Re: [PATCH 00/12] error handling and pciehp maintenance

From: Lorenzo Pieralisi
Date: Tue Nov 06 2018 - 11:34:23 EST


On Mon, Oct 08, 2018 at 10:18:47AM -0600, Keith Busch wrote:
> On Fri, Oct 05, 2018 at 12:31:45PM -0500, Bjorn Helgaas wrote:
> > [+cc arm64 folks, LKML: This conversation is about this patch:
> >
> > https://lore.kernel.org/linux-pci/20180918235848.26694-3-keith.busch@xxxxxxxxx
> >
> > which fixes some PCIe AER error injection bugs, but also makes the error
> > injector dependent on DYNAMIC_FTRACE_WITH_REGS, which not all arches
> > support. Note that this question is only about the error *injection*
> > module used for testing. It doesn't affect AER support itself.]
> >
> > On Thu, Oct 04, 2018 at 04:11:37PM -0600, Keith Busch wrote:
> > > On Thu, Oct 04, 2018 at 04:40:15PM -0500, Bjorn Helgaas wrote:
> > > > On Tue, Sep 18, 2018 at 05:58:36PM -0600, Keith Busch wrote:
> > > > > I ran into a lot of trouble testing error handling, and this series is
> > > > > just trying to simplify some things.
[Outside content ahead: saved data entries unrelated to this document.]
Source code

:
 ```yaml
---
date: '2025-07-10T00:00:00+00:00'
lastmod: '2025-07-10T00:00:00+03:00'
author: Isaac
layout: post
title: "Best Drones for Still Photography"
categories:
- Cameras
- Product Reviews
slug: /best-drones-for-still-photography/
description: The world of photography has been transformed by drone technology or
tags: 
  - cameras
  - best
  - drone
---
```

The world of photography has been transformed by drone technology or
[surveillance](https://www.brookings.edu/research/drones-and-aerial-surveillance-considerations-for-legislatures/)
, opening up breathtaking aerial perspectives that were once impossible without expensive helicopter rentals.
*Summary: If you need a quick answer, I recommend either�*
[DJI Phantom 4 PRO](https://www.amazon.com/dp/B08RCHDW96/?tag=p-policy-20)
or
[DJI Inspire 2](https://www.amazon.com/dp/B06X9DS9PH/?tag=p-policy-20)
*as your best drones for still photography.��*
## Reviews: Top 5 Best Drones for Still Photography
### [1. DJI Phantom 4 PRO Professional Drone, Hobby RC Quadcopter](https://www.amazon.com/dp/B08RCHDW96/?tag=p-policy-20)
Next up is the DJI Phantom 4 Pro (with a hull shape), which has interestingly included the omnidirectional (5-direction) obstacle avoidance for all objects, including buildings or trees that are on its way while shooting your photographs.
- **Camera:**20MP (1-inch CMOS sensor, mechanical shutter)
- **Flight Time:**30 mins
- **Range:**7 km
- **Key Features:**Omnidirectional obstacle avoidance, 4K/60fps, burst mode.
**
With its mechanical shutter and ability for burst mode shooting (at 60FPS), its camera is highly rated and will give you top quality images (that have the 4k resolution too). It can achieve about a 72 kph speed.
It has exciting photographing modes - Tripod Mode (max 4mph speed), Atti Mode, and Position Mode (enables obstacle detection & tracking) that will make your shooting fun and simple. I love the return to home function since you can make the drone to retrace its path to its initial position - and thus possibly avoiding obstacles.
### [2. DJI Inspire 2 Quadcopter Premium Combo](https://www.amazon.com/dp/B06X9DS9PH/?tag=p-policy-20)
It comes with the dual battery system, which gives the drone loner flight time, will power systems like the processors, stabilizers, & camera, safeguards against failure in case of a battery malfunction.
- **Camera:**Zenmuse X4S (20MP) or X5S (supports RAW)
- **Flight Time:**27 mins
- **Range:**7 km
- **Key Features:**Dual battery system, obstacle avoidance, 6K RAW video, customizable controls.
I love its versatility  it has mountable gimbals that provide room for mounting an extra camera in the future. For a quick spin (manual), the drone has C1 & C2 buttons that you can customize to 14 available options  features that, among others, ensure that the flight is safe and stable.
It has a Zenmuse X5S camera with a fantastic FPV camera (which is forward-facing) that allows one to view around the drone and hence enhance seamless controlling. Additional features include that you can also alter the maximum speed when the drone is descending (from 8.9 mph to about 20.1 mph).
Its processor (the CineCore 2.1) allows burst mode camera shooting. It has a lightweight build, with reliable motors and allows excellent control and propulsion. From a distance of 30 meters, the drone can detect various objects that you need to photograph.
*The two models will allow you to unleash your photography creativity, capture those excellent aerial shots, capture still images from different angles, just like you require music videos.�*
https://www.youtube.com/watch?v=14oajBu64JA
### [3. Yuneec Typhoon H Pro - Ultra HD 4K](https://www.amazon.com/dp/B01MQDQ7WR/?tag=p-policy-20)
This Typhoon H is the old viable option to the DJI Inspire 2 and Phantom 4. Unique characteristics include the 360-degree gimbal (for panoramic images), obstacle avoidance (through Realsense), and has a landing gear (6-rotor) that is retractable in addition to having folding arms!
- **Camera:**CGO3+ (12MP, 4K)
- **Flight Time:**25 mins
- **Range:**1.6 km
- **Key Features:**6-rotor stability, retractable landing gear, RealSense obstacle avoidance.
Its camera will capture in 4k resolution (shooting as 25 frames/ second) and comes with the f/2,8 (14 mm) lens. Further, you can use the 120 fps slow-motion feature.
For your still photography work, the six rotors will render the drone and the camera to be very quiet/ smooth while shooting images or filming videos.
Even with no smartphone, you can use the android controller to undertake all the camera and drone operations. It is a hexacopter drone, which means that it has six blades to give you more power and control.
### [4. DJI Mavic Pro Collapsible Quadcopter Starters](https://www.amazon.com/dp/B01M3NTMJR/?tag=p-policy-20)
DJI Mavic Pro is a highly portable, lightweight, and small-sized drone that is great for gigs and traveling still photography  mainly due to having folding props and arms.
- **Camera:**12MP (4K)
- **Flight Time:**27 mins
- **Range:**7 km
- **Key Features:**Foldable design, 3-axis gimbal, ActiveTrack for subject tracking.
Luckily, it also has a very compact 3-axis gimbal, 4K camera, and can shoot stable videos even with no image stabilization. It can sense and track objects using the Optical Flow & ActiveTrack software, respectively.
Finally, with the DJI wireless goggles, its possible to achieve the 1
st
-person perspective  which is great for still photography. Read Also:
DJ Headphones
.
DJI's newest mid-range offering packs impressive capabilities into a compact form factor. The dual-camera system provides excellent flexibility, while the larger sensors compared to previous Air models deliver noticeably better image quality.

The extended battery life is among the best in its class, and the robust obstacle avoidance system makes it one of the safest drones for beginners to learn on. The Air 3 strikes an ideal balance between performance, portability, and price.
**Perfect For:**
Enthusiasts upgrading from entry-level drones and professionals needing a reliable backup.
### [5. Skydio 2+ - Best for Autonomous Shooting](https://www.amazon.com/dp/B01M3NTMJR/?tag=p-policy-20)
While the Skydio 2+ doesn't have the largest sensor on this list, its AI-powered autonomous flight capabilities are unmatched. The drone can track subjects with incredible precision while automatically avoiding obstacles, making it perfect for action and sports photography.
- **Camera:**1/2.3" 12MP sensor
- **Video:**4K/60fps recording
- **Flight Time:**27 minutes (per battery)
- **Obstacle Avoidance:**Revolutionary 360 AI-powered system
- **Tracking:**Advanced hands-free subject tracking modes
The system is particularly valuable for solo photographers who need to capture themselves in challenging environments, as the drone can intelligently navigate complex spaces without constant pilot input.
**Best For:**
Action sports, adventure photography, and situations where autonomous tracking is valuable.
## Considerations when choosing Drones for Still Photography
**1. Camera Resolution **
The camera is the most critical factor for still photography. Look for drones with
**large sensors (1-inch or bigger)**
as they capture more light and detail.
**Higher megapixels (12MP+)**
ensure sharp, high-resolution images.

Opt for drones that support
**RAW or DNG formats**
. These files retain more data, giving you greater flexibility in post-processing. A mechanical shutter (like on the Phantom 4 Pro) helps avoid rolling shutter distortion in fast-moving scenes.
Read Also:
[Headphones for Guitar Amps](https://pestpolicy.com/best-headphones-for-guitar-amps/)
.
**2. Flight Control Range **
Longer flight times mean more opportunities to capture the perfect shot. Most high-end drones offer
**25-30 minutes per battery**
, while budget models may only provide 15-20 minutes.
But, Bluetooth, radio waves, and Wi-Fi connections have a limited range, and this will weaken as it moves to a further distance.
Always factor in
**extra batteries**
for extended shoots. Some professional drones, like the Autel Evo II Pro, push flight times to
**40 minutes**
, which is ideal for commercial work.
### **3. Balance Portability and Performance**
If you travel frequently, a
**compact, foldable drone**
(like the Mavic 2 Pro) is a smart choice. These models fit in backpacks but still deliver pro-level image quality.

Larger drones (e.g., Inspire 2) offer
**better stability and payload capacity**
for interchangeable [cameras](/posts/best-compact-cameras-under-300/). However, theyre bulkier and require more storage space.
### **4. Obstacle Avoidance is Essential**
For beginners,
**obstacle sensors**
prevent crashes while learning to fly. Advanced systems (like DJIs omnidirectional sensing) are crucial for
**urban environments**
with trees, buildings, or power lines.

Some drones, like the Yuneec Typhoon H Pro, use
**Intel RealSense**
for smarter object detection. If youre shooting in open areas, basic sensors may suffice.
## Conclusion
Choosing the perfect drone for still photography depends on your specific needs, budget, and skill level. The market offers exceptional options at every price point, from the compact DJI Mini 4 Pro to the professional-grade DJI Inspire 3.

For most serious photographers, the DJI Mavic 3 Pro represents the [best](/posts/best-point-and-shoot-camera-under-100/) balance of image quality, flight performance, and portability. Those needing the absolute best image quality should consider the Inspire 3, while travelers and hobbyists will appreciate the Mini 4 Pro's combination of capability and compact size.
The first 4 fix up aer_inject, and
> > > > > the rest are cleanup to make better use of kernel APIs.
> > > > >
> > > > > Keith Busch (12):
> > > > > PCI: Set PCI bus accessors to noinline
> > > > > PCI/AER: Covertly inject errors
> > > > > PCI/AER: Reuse existing service device lookup
> > > > > PCI/AER: Abstract AER interrupt handling
> > > > > PCI/AER: Remove dead code
> > > > > PCI/AER: Remove error source from aer struct
> > > > > PCI/AER: Use kfifo for tracking events
> > > > > PCI/AER: Use kfifo helper inserting locked elements
> > > > > PCI/AER: Don't read upstream ports below fatal errors
> > > > > PCI/AER: Use threaded IRQ for bottom half
> > > > > PCI/AER: Use managed resource allocations
> > > > > PCI/pciehp: Use device managed allocations
> > > > >
> > > > > drivers/pci/access.c | 4 +-
> > > > > drivers/pci/hotplug/pciehp_core.c | 14 +-
> > > > > drivers/pci/hotplug/pciehp_hpc.c | 48 ++----
> > > > > drivers/pci/pcie/Kconfig | 2 +-
> > > > > drivers/pci/pcie/aer.c | 219 ++++++---------------------
> > > > > drivers/pci/pcie/aer_inject.c | 306 ++++++++++++++++++++------------------
> > > > > drivers/pci/pcie/portdrv.h | 4 -
> > > > > drivers/pci/pcie/portdrv_core.c | 1 +
> > > > > 8 files changed, 227 insertions(+), 371 deletions(-)
> > > >
> > > > Thanks a lot for doing this! I applied these to pci/hotplug for
> > > > v4.20, except for "PCI/AER: Don't read upstream ports below fatal
> > > > errors", which seems to be already there via another posting, and
> > > > "PCI/pciehp: Use device managed allocations", which needs a few
> > > > tweaks.
> > >
> > > Sounds good, and thanks for applying!
> > >
> > > In case this went unnoticed, patch 2's aer_inject using ftrace hooks
> > > to pci config accessors is really cool and fixes several kernel crashes
> > > I encountered, but it may not work on every architecture. I'm not sure
> > > how widely aer_inject is used, so maybe there are no concerns with the
> > > DYNAMIC_FTRACE_WITH_REGS dependency, but I just want to reemphasize that
> > > dependency in case there are valid objections.
> >
> > Oh, indeed, I hadn't noticed this arch dependency. AFAICT, the new
> > DYNAMIC_FTRACE_WITH_REGS dependency means aer_inject will work only
> > on these arches:
> >
> > arm # if (!XIP_KERNEL) && !CPU_ENDIAN_BE32 && MMU
> > powerpc # if PPC64 && CPU_LITTLE_ENDIAN
> > riscv # ARCH_RV64I only
> > s390
> > x86
> >
> > Notably missing is arm64, which has DYNAMIC_FTRACE but not
> > DYNAMIC_FTRACE_WITH_REGS.
> >
> > Bjorn
>
> Looks like the kbuild bot found an ARM kernel config that has
> DYNAMIC_FTRACE_WITH_REGS set, and then the module can't compile
> there. I'll need to update this patch regardless, and I think the right
> thing to do is maintain the "old" way with conditional compiling for
> any arch specific features.

The question is whether we really need to dynamically patch the kernel
with ftrace to achieve what that patch does.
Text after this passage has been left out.